Problem to solve: An exact transcription of every entry is required. Images are not part of it.

Plain-text document sources
---+---

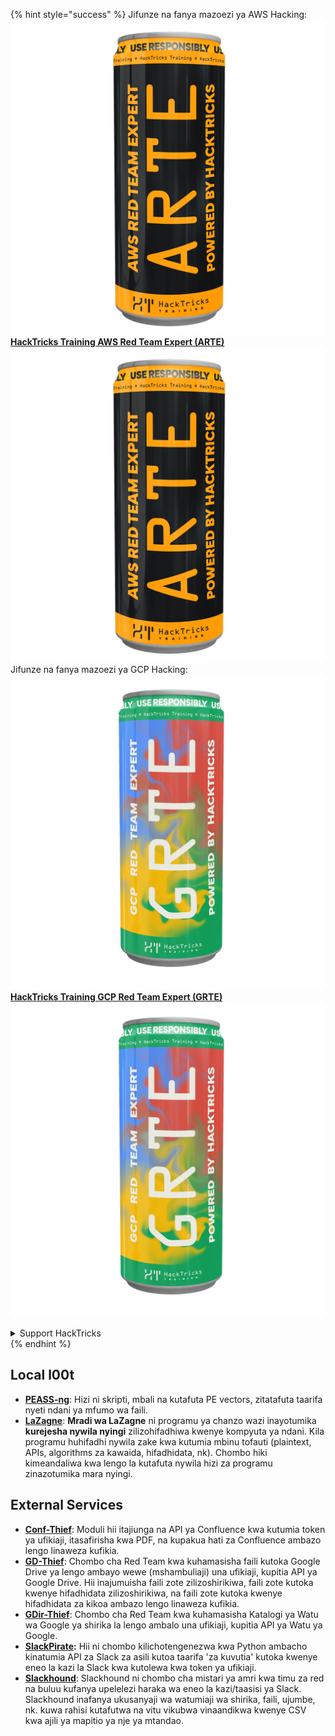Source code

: {% hint style="success" %}
Jifunze na fanya mazoezi ya AWS Hacking:<img src="/.gitbook/assets/arte.png" alt="" data-size="line">[**HackTricks Training AWS Red Team Expert (ARTE)**](https://training.hacktricks.xyz/courses/arte)<img src="/.gitbook/assets/arte.png" alt="" data-size="line">\
Jifunze na fanya mazoezi ya GCP Hacking: <img src="/.gitbook/assets/grte.png" alt="" data-size="line">[**HackTricks Training GCP Red Team Expert (GRTE)**<img src="/.gitbook/assets/grte.png" alt="" data-size="line">](https://training.hacktricks.xyz/courses/grte)

<details>

<summary>Support HackTricks</summary>

* Angalia [**mpango wa usajili**](https://github.com/sponsors/carlospolop)!
* **Jiunge na** 💬 [**kikundi cha Discord**](https://discord.gg/hRep4RUj7f) au [**kikundi cha telegram**](https://t.me/peass) au **tufuatilie** kwenye **Twitter** 🐦 [**@hacktricks\_live**](https://twitter.com/hacktricks\_live)**.**
* **Shiriki mbinu za hacking kwa kuwasilisha PRs kwa** [**HackTricks**](https://github.com/carlospolop/hacktricks) na [**HackTricks Cloud**](https://github.com/carlospolop/hacktricks-cloud) repos za github.

</details>
{% endhint %}


## **Local l00t**

* [**PEASS-ng**](https://github.com/carlospolop/PEASS-ng): Hizi ni skripti, mbali na kutafuta PE vectors, zitatafuta taarifa nyeti ndani ya mfumo wa faili.
* [**LaZagne**](https://github.com/AlessandroZ/LaZagne): **Mradi wa LaZagne** ni programu ya chanzo wazi inayotumika **kurejesha nywila nyingi** zilizohifadhiwa kwenye kompyuta ya ndani. Kila programu huhifadhi nywila zake kwa kutumia mbinu tofauti (plaintext, APIs, algorithms za kawaida, hifadhidata, nk). Chombo hiki kimeandaliwa kwa lengo la kutafuta nywila hizi za programu zinazotumika mara nyingi.

## **External Services**

* [**Conf-Thief**](https://github.com/antman1p/Conf-Thief): Moduli hii itajiunga na API ya Confluence kwa kutumia token ya ufikiaji, itasafirisha kwa PDF, na kupakua hati za Confluence ambazo lengo linaweza kufikia.
* [**GD-Thief**](https://github.com/antman1p/GD-Thief): Chombo cha Red Team kwa kuhamasisha faili kutoka Google Drive ya lengo ambayo wewe (mshambuliaji) una ufikiaji, kupitia API ya Google Drive. Hii inajumuisha faili zote zilizoshirikiwa, faili zote kutoka kwenye hifadhidata zilizoshirikiwa, na faili zote kutoka kwenye hifadhidata za kikoa ambazo lengo linaweza kufikia.
* [**GDir-Thief**](https://github.com/antman1p/GDir-Thief): Chombo cha Red Team kwa kuhamasisha Katalogi ya Watu wa Google ya shirika la lengo ambalo una ufikiaji, kupitia API ya Watu ya Google.
* [**SlackPirate**](https://github.com/emtunc/SlackPirate)**:** Hii ni chombo kilichotengenezwa kwa Python ambacho kinatumia API za Slack za asili kutoa taarifa 'za kuvutia' kutoka kwenye eneo la kazi la Slack kwa kutolewa kwa token ya ufikiaji.
*   [**Slackhound**](https://github.com/BojackThePillager/Slackhound): Slackhound ni chombo cha mistari ya amri kwa timu za red na buluu kufanya upelelezi haraka wa eneo la kazi/taasisi ya Slack. Slackhound inafanya ukusanyaji wa watumiaji wa shirika, faili, ujumbe, nk. kuwa rahisi kutafutwa na vitu vikubwa vinaandikwa kwenye CSV kwa ajili ya mapitio ya nje ya mtandao.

---+---

Your solution:
Source code

: {% hint style="success" %}
Jifunze na fanya mazoezi ya AWS Hacking:<img src="/.gitbook/assets/arte.png" alt="" data-size="line">[**HackTricks Training AWS Red Team Expert (ARTE)**](https://training.hacktricks.xyz/courses/arte)<img src="/.gitbook/assets/arte.png" alt="" data-size="line">\
Jifunze na fanya mazoezi ya GCP Hacking: <img src="/.gitbook/assets/grte.png" alt="" data-size="line">[**HackTricks Training GCP Red Team Expert (GRTE)**<img src="/.gitbook/assets/grte.png" alt="" data-size="line">](https://training.hacktricks.xyz/courses/grte)

<details>

<summary>Support HackTricks</summary>

* Angalia [**mpango wa usajili**](https://github.com/sponsors/carlospolop)!
* **Jiunge na** 💬 [**kikundi cha Discord**](https://discord.gg/hRep4RUj7f) au [**kikundi cha telegram**](https://t.me/peass) au **tufuatilie** kwenye **Twitter** 🐦 [**@hacktricks\_live**](https://twitter.com/hacktricks\_live)**.**
* **Shiriki mbinu za hacking kwa kuwasilisha PRs kwa** [**HackTricks**](https://github.com/carlospolop/hacktricks) na [**HackTricks Cloud**](https://github.com/carlospolop/hacktricks-cloud) repos za github.

</details>
{% endhint %}


## **Local l00t**

* [**PEASS-ng**](https://github.com/carlospolop/PEASS-ng): Hizi ni skripti, mbali na kutafuta PE vectors, zitatafuta taarifa nyeti ndani ya mfumo wa faili.
* [**LaZagne**](https://github.com/AlessandroZ/LaZagne): **Mradi wa LaZagne** ni programu ya chanzo wazi inayotumika **kurejesha nywila nyingi** zilizohifadhiwa kwenye kompyuta ya ndani. Kila programu huhifadhi nywila zake kwa kutumia mbinu tofauti (plaintext, APIs, algorithms za kawaida, hifadhidata, nk). Chombo hiki kimeandaliwa kwa lengo la kutafuta nywila hizi za programu zinazotumika mara nyingi.

## **External Services**

* [**Conf-Thief**](https://github.com/antman1p/Conf-Thief): Moduli hii itajiunga na API ya Confluence kwa kutumia token ya ufikiaji, itasafirisha kwa PDF, na kupakua hati za Confluence ambazo lengo linaweza kufikia.
* [**GD-Thief**](https://github.com/antman1p/GD-Thief): Chombo cha Red Team kwa kuhamasisha faili kutoka Google Drive ya lengo ambayo wewe (mshambuliaji) una ufikiaji, kupitia API ya Google Drive. Hii inajumuisha faili zote zilizoshirikiwa, faili zote kutoka kwenye hifadhidata zilizoshirikiwa, na faili zote kutoka kwenye hifadhidata za kikoa ambazo lengo linaweza kufikia.
* [**GDir-Thief**](https://github.com/antman1p/GDir-Thief): Chombo cha Red Team kwa kuhamasisha Katalogi ya Watu wa Google ya shirika la lengo ambalo una ufikiaji, kupitia API ya Watu ya Google.
* [**SlackPirate**](https://github.com/emtunc/SlackPirate)**:** Hii ni chombo kilichotengenezwa kwa Python ambacho kinatumia API za Slack za asili kutoa taarifa 'za kuvutia' kutoka kwenye eneo la kazi la Slack kwa kutolewa kwa token ya ufikiaji.
*   [**Slackhound**](https://github.com/BojackThePillager/Slackhound): Slackhound ni chombo cha mistari ya amri kwa timu za red na buluu kufanya upelelezi haraka wa eneo la kazi/taasisi ya Slack. Slackhound inafanya ukusanyaji wa watumiaji wa shirika, faili, ujumbe, nk. kuwa rahisi kutafutwa na vitu vikubwa vinaandikwa kwenye CSV kwa ajili ya mapitio ya nje ya mtandao.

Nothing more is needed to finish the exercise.